Output range, inclusive: from the line containing "gameplay, and implement" to the line containing "and help you to debug your code.". Restate those lines from the data below word for word and only those.

BEGIN GIVEN DATA

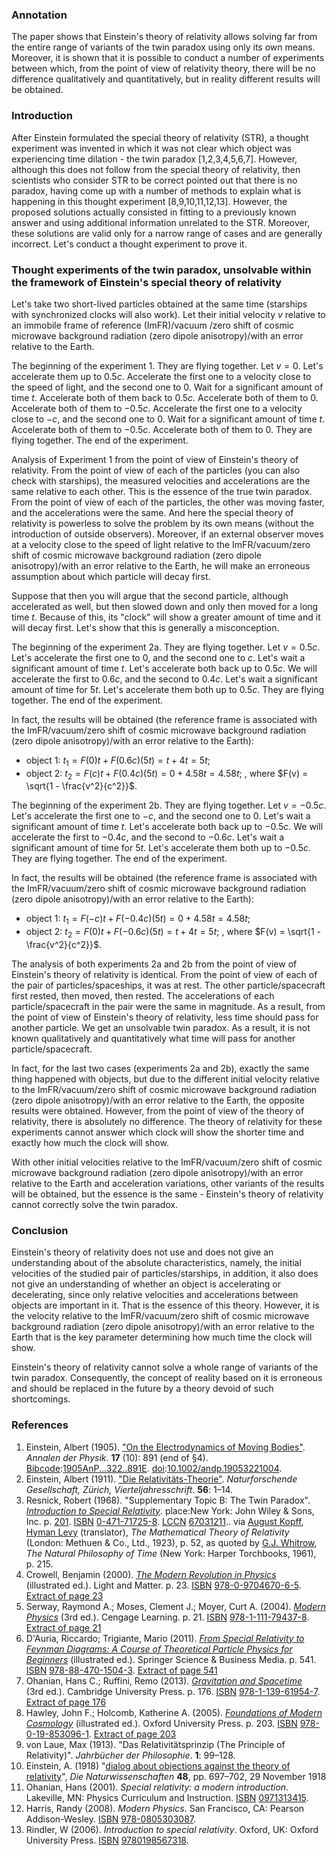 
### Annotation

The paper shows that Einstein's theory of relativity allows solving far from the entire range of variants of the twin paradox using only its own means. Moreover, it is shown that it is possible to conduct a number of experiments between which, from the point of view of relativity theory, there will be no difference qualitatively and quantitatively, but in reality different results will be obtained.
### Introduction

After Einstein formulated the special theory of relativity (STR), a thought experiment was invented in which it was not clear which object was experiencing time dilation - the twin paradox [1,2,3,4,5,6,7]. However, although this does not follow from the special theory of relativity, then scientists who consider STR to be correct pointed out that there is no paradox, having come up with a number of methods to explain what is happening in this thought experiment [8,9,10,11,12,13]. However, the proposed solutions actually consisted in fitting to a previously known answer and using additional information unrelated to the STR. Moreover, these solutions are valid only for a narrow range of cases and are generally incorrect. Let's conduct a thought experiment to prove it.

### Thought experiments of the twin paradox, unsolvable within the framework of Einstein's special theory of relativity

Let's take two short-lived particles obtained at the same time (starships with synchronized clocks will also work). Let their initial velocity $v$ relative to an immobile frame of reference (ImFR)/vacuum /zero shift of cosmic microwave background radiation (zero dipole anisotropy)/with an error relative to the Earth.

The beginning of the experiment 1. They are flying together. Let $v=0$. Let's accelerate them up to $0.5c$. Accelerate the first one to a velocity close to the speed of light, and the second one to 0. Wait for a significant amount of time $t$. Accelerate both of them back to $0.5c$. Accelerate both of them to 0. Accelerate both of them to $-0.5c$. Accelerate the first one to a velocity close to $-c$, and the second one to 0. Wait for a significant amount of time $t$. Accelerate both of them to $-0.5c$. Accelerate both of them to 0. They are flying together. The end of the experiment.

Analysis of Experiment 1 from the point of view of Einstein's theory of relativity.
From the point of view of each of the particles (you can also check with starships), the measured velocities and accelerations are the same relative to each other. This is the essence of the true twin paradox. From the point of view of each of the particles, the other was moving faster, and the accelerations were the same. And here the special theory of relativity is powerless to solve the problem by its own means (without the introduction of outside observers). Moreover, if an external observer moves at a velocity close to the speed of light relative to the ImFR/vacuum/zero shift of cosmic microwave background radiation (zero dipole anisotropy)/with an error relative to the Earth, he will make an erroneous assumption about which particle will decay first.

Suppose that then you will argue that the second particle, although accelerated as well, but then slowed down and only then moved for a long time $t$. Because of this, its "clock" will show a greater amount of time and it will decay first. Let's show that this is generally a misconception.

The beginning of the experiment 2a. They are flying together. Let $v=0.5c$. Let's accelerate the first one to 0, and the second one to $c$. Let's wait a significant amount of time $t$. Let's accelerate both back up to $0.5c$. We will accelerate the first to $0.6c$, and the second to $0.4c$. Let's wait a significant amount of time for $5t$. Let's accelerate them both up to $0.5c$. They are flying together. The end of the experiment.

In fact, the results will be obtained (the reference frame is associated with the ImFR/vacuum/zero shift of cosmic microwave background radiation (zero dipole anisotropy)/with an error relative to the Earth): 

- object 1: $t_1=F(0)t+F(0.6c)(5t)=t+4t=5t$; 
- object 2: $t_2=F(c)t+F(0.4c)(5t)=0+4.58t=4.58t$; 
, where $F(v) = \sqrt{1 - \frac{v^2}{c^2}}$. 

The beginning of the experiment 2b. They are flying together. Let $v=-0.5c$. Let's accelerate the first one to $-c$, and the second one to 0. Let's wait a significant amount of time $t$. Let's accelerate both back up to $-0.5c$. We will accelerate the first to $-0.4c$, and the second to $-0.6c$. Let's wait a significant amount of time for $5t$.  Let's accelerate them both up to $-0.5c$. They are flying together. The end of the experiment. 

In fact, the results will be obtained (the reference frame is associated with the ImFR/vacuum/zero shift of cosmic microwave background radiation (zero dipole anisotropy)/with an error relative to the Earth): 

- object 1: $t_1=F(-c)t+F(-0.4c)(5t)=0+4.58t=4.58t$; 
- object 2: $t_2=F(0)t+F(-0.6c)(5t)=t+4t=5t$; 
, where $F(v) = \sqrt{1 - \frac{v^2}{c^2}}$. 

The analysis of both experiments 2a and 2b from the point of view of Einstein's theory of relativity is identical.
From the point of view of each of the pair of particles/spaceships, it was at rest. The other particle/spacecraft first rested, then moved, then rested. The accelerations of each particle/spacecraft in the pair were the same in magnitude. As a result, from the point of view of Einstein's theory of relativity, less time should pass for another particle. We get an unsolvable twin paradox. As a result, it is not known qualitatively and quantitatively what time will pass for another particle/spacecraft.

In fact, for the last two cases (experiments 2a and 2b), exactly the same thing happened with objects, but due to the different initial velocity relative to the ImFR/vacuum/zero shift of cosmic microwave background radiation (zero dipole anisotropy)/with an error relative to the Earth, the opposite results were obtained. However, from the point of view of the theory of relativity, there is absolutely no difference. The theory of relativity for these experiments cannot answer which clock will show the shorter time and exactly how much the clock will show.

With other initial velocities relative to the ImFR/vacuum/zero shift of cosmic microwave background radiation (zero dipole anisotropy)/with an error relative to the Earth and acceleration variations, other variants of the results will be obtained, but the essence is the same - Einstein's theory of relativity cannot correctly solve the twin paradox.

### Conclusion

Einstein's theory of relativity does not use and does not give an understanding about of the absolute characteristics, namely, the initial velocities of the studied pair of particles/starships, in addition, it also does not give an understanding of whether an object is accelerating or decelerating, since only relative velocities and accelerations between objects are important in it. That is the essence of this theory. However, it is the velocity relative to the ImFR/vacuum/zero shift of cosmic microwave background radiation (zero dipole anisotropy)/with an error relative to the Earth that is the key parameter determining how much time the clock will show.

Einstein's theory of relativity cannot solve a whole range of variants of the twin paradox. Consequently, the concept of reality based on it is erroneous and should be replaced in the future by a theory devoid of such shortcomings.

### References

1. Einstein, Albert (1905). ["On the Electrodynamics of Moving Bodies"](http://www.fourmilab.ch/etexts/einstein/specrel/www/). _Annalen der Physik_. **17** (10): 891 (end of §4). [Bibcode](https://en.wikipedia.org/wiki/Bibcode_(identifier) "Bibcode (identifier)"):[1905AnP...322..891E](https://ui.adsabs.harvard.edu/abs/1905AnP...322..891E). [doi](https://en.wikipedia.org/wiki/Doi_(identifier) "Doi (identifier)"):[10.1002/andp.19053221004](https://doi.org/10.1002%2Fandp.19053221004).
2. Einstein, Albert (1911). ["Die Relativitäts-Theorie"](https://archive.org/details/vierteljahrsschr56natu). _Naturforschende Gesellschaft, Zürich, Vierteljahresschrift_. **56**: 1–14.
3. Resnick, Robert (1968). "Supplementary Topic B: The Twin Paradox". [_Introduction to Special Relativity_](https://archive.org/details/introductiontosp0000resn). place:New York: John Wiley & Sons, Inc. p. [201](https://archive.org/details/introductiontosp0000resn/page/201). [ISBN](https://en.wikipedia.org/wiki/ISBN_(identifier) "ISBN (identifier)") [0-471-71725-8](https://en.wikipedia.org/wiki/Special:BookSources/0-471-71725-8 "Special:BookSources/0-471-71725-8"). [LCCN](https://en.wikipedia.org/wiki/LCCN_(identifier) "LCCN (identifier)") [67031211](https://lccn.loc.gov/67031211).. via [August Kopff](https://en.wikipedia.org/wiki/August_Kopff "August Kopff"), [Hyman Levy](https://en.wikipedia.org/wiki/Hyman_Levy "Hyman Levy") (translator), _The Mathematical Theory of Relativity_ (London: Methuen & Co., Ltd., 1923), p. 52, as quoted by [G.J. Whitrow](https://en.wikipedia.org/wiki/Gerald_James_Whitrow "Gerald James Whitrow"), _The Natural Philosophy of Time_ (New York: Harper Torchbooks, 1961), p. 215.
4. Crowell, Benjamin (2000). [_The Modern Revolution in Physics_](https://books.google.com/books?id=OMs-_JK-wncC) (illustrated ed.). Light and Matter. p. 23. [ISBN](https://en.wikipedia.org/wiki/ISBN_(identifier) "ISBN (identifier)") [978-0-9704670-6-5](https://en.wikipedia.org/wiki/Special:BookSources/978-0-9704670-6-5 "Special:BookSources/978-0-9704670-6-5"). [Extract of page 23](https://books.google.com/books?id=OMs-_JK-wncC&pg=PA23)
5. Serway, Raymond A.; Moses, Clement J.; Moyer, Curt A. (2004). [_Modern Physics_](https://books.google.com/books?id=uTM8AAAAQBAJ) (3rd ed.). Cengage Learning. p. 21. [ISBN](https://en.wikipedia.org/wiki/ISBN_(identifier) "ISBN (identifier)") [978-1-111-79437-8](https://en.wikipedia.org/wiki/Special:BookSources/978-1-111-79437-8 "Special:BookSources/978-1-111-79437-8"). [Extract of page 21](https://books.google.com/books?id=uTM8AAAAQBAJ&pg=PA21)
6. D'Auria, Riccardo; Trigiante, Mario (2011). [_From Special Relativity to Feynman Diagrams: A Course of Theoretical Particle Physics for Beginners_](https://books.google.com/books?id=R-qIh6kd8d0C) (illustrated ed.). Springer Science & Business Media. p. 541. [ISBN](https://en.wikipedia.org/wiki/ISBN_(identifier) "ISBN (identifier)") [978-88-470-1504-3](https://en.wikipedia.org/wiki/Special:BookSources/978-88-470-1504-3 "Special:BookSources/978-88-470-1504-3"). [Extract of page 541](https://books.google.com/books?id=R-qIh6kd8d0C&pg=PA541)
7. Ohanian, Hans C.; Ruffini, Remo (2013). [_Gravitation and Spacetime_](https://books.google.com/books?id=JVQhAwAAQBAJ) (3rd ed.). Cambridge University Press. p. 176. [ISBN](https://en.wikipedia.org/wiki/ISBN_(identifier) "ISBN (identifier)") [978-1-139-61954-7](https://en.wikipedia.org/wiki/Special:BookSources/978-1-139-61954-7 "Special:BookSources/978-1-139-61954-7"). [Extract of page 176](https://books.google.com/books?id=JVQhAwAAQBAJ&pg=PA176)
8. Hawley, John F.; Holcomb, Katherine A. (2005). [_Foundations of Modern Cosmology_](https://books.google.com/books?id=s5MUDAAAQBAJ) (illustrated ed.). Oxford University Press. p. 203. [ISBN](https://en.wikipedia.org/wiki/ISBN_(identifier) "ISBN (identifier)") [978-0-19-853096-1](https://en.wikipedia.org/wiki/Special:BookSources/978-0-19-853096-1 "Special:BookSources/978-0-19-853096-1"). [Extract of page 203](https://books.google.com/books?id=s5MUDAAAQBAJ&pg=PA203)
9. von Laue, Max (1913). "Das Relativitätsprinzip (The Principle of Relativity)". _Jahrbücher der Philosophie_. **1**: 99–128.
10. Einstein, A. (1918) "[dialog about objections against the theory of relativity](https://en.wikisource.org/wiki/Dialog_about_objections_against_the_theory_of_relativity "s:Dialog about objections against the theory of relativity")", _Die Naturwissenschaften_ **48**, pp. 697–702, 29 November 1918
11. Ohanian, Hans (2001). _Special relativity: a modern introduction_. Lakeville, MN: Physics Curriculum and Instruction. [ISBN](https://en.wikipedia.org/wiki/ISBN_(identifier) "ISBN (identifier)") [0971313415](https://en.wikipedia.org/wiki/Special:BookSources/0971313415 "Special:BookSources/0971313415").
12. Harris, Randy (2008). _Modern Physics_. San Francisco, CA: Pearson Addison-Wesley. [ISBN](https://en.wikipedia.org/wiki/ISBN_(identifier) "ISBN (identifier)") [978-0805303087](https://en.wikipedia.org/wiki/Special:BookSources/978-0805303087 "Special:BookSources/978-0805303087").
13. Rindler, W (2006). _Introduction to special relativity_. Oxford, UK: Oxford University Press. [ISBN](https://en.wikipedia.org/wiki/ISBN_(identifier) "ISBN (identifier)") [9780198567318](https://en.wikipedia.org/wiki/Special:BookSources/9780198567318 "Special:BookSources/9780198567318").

END GIVEN DATA
BEGIN GIVEN DATA

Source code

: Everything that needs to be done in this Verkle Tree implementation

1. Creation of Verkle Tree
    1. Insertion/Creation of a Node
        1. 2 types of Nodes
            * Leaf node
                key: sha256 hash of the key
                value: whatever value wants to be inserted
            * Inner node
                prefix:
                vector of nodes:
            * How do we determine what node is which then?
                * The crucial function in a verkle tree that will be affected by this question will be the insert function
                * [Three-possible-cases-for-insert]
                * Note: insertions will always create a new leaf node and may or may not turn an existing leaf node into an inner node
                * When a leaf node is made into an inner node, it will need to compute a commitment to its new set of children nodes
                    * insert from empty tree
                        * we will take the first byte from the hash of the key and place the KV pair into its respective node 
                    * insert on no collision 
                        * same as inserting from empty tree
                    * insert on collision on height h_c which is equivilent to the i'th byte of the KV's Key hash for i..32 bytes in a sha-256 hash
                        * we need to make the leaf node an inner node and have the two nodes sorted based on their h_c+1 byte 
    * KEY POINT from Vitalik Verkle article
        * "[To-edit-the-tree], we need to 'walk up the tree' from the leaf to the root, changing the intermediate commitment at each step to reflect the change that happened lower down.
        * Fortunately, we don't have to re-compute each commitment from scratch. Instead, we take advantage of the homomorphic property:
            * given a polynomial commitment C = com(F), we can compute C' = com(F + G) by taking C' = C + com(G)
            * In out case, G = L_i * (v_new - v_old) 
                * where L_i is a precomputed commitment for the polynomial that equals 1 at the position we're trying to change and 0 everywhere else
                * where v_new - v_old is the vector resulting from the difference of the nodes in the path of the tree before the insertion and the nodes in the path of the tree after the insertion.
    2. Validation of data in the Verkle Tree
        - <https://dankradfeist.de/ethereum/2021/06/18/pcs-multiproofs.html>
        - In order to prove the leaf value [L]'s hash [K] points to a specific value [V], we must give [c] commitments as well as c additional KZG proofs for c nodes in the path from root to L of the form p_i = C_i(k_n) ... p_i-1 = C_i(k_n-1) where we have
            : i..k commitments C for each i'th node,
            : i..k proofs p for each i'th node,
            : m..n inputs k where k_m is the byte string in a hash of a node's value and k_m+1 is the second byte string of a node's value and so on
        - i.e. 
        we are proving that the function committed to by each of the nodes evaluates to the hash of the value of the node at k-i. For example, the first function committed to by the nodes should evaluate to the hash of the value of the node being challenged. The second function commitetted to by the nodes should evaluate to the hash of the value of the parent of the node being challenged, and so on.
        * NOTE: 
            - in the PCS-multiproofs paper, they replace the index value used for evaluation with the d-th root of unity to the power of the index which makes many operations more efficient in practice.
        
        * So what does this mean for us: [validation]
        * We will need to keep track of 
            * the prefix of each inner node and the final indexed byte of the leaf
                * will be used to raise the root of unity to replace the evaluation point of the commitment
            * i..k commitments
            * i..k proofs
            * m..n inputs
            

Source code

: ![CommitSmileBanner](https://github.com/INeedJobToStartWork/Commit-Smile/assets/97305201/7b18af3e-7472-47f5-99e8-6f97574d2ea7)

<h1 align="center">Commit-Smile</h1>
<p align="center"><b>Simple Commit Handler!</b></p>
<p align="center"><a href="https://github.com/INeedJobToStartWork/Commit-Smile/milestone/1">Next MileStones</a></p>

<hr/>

END GIVEN DATA
BEGIN GIVEN DATA

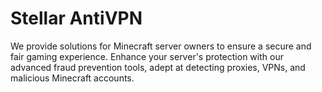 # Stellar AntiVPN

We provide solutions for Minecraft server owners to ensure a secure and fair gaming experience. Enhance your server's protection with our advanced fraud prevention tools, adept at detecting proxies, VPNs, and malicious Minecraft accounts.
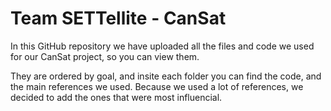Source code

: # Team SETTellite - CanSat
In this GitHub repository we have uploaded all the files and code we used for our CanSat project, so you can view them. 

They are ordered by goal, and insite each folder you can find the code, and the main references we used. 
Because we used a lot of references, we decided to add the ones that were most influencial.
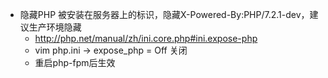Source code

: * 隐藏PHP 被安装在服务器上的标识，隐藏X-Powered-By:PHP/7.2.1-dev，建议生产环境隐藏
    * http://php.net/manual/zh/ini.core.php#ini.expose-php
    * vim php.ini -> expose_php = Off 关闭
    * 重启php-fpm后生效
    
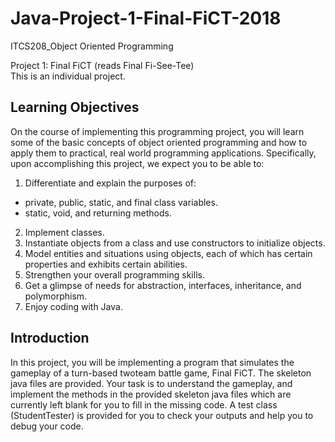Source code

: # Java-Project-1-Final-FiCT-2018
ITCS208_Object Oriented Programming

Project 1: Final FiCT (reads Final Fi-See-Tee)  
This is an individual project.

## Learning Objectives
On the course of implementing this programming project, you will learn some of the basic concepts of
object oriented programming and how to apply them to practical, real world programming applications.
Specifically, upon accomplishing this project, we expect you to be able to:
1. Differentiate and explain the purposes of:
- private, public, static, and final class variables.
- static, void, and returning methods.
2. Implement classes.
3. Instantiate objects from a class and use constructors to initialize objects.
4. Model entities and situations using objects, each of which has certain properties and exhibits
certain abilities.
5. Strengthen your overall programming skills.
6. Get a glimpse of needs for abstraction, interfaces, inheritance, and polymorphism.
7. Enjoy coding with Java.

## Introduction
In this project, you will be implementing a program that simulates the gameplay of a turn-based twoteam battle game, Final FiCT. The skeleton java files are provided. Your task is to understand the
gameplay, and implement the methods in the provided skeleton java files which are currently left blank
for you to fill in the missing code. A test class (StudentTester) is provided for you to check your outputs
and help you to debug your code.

END GIVEN DATA

### REPLY
gameplay, and implement the methods in the provided skeleton java files which are currently left blank
for you to fill in the missing code. A test class (StudentTester) is provided for you to check your outputs
and help you to debug your code.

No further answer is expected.